Eppure la lingua appartiene anche a chi dice carinissimo e attimino, in un'ideale frazionamento azionario la quota che gli spetta sarebbe pari a chi dice apotropaico. Anzi, se scattasse un'OPA per il controllo del pacchetto di maggioranza della lingua italiana, vincerebbero probabilmente coloro che ci travolgono con carinissimo di qua, carinissimo di là, aspetta un attimino; apotropaico viene ormai pronunciato solo da antropologi e snob. Certo, saremmo tutti più poveri senza il termine apotropaico, ma in mancanza di spiriti maligni a minacciarci dall’ombra, dobbiamo mettere in conto di vederne prima o poi svanire la parola.

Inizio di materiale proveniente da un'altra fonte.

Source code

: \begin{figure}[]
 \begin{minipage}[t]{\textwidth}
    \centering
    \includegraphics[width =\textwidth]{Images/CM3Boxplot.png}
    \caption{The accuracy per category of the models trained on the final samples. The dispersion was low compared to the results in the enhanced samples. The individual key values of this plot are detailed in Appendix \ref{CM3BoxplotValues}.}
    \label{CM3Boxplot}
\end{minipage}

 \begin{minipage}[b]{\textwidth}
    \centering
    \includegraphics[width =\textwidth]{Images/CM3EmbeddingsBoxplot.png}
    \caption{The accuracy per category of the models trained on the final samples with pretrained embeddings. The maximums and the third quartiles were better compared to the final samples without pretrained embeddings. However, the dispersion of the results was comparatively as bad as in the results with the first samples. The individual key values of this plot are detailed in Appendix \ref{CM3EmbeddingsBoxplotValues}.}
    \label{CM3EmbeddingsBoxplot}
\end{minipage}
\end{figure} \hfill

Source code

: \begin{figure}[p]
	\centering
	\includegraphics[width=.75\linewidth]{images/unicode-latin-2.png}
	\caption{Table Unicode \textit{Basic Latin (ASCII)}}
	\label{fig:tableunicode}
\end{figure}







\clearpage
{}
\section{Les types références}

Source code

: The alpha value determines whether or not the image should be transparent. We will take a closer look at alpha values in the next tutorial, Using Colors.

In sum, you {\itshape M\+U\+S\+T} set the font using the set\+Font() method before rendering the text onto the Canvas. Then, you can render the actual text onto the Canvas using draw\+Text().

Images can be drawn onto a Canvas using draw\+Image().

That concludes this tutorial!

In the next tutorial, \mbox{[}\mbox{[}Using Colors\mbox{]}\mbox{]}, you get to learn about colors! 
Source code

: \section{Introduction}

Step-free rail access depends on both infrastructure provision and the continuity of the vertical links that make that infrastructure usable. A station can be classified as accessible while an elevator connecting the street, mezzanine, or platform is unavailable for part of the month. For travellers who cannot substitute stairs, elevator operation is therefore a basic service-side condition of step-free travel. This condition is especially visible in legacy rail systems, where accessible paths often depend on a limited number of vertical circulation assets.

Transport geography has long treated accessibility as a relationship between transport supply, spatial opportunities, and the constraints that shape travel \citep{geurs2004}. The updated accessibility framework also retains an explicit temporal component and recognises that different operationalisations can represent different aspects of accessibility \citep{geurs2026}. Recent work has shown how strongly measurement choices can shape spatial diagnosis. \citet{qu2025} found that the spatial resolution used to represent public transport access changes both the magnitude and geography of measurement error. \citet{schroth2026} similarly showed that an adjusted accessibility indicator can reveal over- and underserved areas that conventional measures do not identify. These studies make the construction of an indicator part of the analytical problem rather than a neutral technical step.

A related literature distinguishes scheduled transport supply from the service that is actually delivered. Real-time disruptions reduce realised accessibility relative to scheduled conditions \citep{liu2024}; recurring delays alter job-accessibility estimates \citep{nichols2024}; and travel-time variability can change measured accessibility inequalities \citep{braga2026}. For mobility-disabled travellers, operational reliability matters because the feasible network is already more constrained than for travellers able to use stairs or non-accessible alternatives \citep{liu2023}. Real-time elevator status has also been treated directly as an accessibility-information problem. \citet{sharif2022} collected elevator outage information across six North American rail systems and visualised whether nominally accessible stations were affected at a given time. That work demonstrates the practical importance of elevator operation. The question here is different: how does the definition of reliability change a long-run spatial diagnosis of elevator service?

Provando ad attualizzare il tutto con una metafora, ogni lingua è il selfie che una comunità umana fa a sé stessa in un luogo e in un tempo definiti – "sé stesso io preferisco scriverlo accentato" diceva ancora Serianni a Poschiavo, lo trovo più corretto. Subito aggiungendo con un sorriso bonario: "Però ognuno è libero di fare come gli pare". Libertà, segnamoci anche questa parola. Certo, il selfie del nostro liberissimo italiano attuale non dovrebbe renderci troppo orgogliosi. Tant'è, agli svizzeri piace ancora molto.

Ma il nostro italiano è davvero nostro, e qui torniamo al punto? No, la lingua è di tutti quelli che la utilizzano – poco importa se sei nato a due passi da Sanata Maria Novella o nel Cantone dei Grigioni –, la lingua è come la storia nella canzone di Francesco De Gregori: la lingua siamo noi. In ciò potremmo condensare l'articolato e dotto e flessibile pensiero di Luca Serianni.

Nel vivere una lingua bisogna dunque essere disposti a riconoscere e accettare i cambiamenti, cambiare parole per cambiare idea. Quindi chiedere scusa quando si rimane ancorati a vecchie fotografie, o a inquadrature troppo strette. Nel mio precedente intervento ho sbagliato a scrivere di linguisti e traduttori senza anteporre l'aggettivo determinativo alcuni, che qui ho sottolineato più volte: alcuni linguisti, alcuni traduttori.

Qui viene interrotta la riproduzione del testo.